======== Given records ========
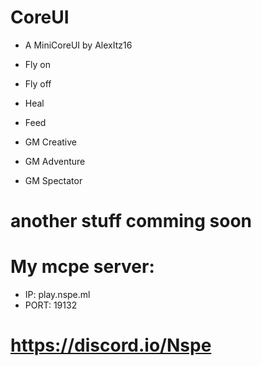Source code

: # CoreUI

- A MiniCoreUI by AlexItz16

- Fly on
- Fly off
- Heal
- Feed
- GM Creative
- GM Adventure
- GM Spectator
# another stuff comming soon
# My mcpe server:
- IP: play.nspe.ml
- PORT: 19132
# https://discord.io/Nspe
========
======== Given records ========
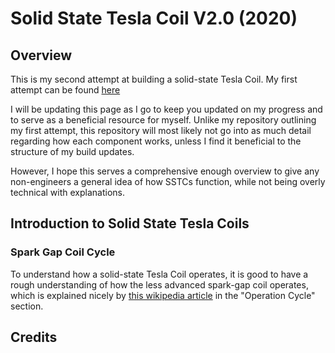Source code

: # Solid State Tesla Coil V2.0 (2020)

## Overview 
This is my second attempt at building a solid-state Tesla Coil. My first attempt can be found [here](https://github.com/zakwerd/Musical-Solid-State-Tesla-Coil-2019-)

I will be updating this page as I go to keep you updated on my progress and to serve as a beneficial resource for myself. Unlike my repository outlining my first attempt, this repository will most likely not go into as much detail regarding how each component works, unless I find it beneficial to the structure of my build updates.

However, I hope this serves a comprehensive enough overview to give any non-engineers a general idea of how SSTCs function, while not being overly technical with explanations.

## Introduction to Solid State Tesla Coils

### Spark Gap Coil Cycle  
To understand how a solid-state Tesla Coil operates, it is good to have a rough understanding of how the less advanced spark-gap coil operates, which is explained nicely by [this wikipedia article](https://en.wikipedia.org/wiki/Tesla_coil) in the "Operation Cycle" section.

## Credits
========
======== Given records ========
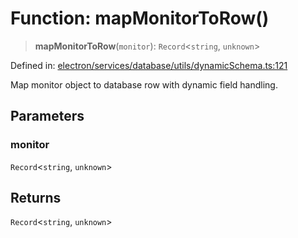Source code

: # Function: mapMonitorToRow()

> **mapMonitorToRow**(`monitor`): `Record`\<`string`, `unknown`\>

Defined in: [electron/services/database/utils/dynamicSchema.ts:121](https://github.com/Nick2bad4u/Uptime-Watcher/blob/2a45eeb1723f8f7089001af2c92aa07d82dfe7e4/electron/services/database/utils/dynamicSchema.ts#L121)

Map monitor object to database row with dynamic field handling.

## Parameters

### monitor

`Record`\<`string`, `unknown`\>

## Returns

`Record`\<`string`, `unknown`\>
========
_Task item_
Please report every line of the listing that contains the string "attempt".

_Solution for this problem_
This is my second attempt at building a solid-state Tesla Coil. My first attempt can be found [here](https://github.com/zakwerd/Musical-Solid-State-Tesla-Coil-2019-)
I will be updating this page as I go to keep you updated on my progress and to serve as a beneficial resource for myself. Unlike my repository outlining my first attempt, this repository will most likely not go into as much detail regarding how each component works, unless I find it beneficial to the structure of my build updates.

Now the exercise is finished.